Cheesy Chicken & Veggie Stuffed Mini Peppers with Avocado Lime Drizzle

These vibrant mini peppers are stuffed with a cheesy chicken and veggie mixture, topped with a zesty avocado lime drizzle, making them a fun and flavorful way to use leftover chicken.
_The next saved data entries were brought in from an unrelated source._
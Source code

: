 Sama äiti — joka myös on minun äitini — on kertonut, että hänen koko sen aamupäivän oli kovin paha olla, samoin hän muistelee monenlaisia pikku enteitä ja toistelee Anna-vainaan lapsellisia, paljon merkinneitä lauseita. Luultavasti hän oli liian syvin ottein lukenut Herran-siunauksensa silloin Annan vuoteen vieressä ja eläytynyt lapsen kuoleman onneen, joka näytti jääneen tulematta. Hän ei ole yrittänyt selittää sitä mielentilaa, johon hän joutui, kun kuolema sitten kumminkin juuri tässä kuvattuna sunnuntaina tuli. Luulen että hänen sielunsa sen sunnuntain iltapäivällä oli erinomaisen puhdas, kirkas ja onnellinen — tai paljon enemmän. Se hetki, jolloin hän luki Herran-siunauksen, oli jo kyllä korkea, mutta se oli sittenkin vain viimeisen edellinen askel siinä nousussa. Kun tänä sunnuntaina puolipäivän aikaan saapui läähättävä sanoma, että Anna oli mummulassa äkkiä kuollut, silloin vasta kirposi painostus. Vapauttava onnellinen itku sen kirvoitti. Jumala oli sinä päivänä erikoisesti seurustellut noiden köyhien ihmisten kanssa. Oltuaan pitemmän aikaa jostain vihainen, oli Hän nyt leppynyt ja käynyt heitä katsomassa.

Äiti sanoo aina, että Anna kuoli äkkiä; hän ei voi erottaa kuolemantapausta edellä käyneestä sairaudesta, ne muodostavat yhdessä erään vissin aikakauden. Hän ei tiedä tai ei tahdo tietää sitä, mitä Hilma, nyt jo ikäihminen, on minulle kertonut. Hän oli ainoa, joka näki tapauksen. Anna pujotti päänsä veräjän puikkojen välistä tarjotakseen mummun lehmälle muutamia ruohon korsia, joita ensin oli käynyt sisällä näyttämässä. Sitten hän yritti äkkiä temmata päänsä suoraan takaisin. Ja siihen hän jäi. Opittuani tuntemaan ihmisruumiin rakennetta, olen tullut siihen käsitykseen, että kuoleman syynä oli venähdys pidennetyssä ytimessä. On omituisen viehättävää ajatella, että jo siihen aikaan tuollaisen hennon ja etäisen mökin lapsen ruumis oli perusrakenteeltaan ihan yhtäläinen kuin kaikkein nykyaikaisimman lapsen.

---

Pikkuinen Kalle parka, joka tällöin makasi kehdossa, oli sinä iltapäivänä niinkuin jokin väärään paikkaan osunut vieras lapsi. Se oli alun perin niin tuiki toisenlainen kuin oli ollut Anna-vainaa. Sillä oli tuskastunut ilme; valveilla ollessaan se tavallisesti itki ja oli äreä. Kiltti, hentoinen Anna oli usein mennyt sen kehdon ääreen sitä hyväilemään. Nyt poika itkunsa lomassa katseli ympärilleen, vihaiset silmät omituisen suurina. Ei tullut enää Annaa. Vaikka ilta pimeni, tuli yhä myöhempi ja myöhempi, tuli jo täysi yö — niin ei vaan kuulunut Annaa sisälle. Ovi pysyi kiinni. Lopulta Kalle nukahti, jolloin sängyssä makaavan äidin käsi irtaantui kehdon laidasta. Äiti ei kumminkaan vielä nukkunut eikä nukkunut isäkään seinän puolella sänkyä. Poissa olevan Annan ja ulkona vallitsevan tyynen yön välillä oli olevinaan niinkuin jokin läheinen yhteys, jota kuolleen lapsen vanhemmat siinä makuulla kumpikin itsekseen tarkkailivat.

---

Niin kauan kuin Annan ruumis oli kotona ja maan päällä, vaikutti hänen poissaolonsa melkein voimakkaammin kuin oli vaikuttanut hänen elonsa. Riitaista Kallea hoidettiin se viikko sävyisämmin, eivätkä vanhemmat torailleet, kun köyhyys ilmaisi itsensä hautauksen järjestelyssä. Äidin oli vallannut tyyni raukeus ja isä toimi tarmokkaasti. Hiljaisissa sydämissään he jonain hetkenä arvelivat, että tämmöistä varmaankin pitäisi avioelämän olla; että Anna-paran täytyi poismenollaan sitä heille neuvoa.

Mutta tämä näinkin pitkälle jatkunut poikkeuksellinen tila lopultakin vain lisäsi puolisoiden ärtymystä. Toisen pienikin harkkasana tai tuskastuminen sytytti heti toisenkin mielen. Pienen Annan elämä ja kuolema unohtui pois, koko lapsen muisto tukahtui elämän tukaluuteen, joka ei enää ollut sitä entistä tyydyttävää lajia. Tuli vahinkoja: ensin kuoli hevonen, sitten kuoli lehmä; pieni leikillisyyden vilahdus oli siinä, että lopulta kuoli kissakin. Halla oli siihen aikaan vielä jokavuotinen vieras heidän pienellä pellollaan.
Perfect for both kids and adults, they are colorful, nutritious, and packed with flavor!

15m prep
25m cook
4 servings
medium difficulty
Total: 40m
Ingredients
mini sweet peppers
12 pieces
leftover cooked chicken, shredded
2 cups
shredded cheese (cheddar or mozzarella)
1 cup
cooked quinoa
1 /2 cup
corn (canned or frozen)
1 /2 cup
red onion, diced
1 /4 cup
garlic powder
1 teaspoon
cumin
1 teaspoon
salt
1 to taste
black pepper
1 to taste
ripe avocado
1 pieces
lime juice
1 tablespoon
olive oil
1 tablespoon
Instructions
1

Preheat your oven to 375°F. Cut the tops off the mini sweet peppers and remove the seeds, creating little boats for the filling.

2

In a mixing bowl, combine the shredded leftover chicken, 1 cup of shredded cheese, 1/2 cup of cooked quinoa, 1/2 cup of corn, and 1/4 cup of diced red onion.

3

Season the mixture with 1 teaspoon of garlic powder, 1 teaspoon of cumin, and salt and pepper to taste.

4

Stir until all ingredients are well combined. Spoon the chicken and veggie mixture into each mini pepper, packing it tightly.

5

Place the stuffed peppers on a baking sheet lined with parchment paper. Bake in the preheated oven for 20 minutes, or until the peppers are tender and the cheese is bubbly.

6

While the peppers are baking, prepare the avocado lime drizzle by blending 1 ripe avocado, the juice of 1 lime, 1 tablespoon of olive oil, and a pinch of salt in a food processor until smooth.

7

Once the peppers are done, remove them from the oven and let them cool for a few minutes. Drizzle the avocado lime sauce over the stuffed peppers before serving.

8

Enjoy these colorful bites as a fun family meal or a party appetizer!